I have reviewed a paper which uses Bourdieusian which sounds wrong (and
also slightly ugly) but I can't appeal to any "authority" beyond my own
ear for language - which is hardly infallible.
There seems to be quite a large set of possible endings some irregular:
Pigouvian (economist Pigou)
Shavian (George Bernard Shaw)
Kafkaesque (Is there some implication of "in the style of" rather than
"intellectually similar to" with esque? I don't hear it used much in
academia: Granovetteresque? Granovetterian?)
Marxist (At some point there was meant to be a substantive distinction
between Marxist analysis and Marxian analysis. Perhaps only a Marxish
scholar could make sense of this distinction!)

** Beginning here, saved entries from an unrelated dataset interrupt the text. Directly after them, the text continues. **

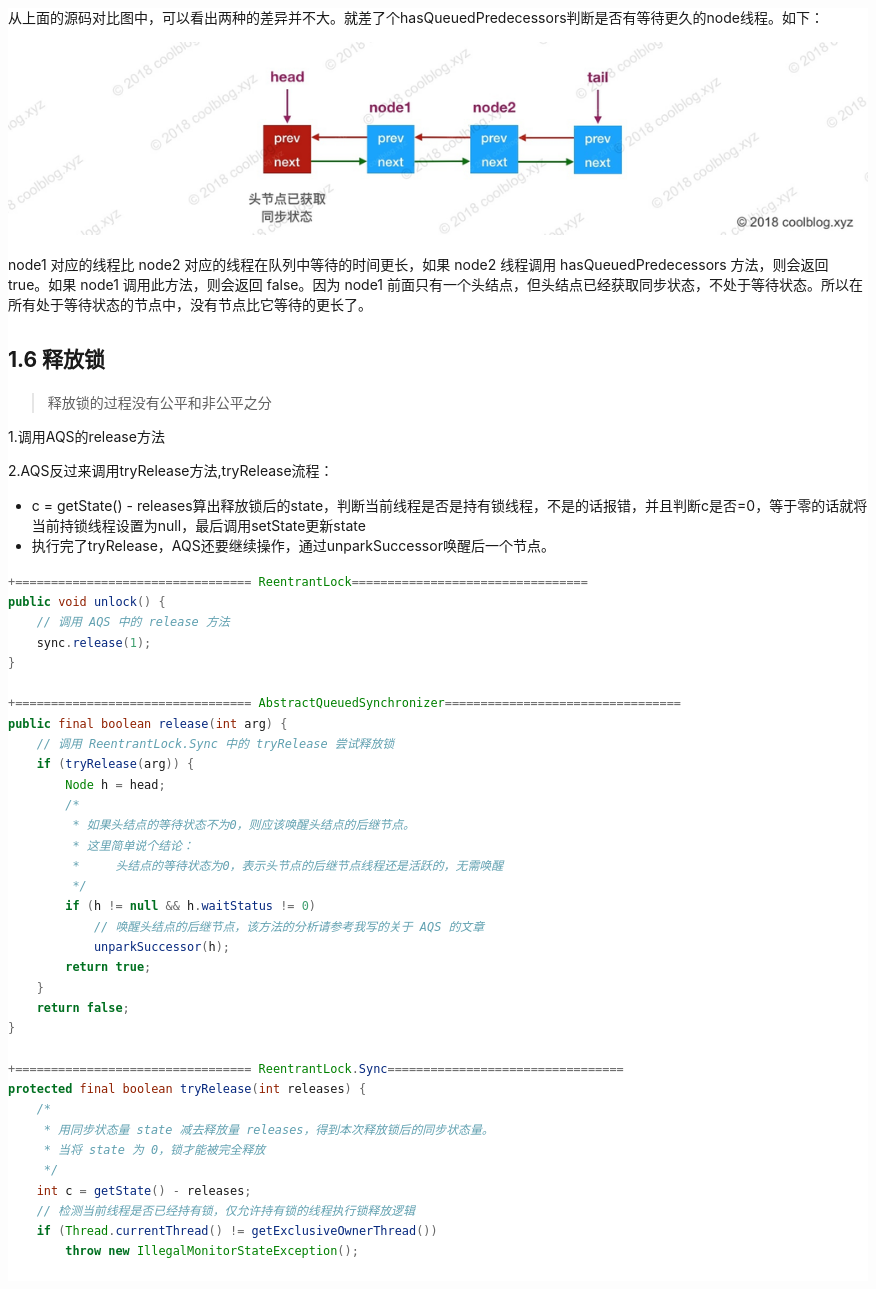 从上面的源码对比图中，可以看出两种的差异并不大。就差了个hasQueuedPredecessors判断是否有等待更久的node线程。如下：

![](../assets/7.3.jpg)

node1 对应的线程比 node2 对应的线程在队列中等待的时间更长，如果 node2 线程调用 hasQueuedPredecessors  方法，则会返回 true。如果 node1 调用此方法，则会返回 false。因为 node1  前面只有一个头结点，但头结点已经获取同步状态，不处于等待状态。所以在所有处于等待状态的节点中，没有节点比它等待的更长了。



## 1.6  释放锁

> 释放锁的过程没有公平和非公平之分 

1.调用AQS的release方法

2.AQS反过来调用tryRelease方法,tryRelease流程：

* c = getState() - releases算出释放锁后的state，判断当前线程是否是持有锁线程，不是的话报错，并且判断c是否=0，等于零的话就将当前持锁线程设置为null，最后调用setState更新state
* 执行完了tryRelease，AQS还要继续操作，通过unparkSuccessor唤醒后一个节点。

```java
+================================= ReentrantLock=================================
public void unlock() {
    // 调用 AQS 中的 release 方法
    sync.release(1);
}

+================================= AbstractQueuedSynchronizer=================================
public final boolean release(int arg) {
    // 调用 ReentrantLock.Sync 中的 tryRelease 尝试释放锁
    if (tryRelease(arg)) {
        Node h = head;
        /*
         * 如果头结点的等待状态不为0，则应该唤醒头结点的后继节点。
         * 这里简单说个结论：
         *     头结点的等待状态为0，表示头节点的后继节点线程还是活跃的，无需唤醒
         */
        if (h != null && h.waitStatus != 0)
            // 唤醒头结点的后继节点，该方法的分析请参考我写的关于 AQS 的文章
            unparkSuccessor(h);
        return true;
    }
    return false;
}

+================================= ReentrantLock.Sync=================================
protected final boolean tryRelease(int releases) {
    /*
     * 用同步状态量 state 减去释放量 releases，得到本次释放锁后的同步状态量。
     * 当将 state 为 0，锁才能被完全释放
     */ 
    int c = getState() - releases;
    // 检测当前线程是否已经持有锁，仅允许持有锁的线程执行锁释放逻辑
    if (Thread.currentThread() != getExclusiveOwnerThread())
        throw new IllegalMonitorStateException();
        
```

Nobody seems to use "ish" seriously but I have heard "Pinterish" instead
Are there some names that defy this approach and are usually "in the
style of x" instead?
The nearest to a rule I see is "usually ian unless it doesn't work and
then do something with the last letter" but I can't think of anything
like the "add s" case in Bordieusian which is why I think it might be
wrong. It is Rousseauesque or Rosseauian (!) rather than Rosseausian
(but then this has a lot of esses already).
Some possibilities are ruled out by ugliness (Uzzi-ish) or by
unfortunate meanings (Wellmaniac).
Of course, not everyone is eminent enough (or has a distinctive enough
style of analysis) to justify these terms but still I am curious. (It is
also quite hard to research this on the web because one needs to work
through all the possibilities - and could easily miss irregular ones.)
On google, I get 9,880,000 for Marxist, 893,000 for Marxian (many more
than I expected), 170 for Marxesque and 613 for Marxish.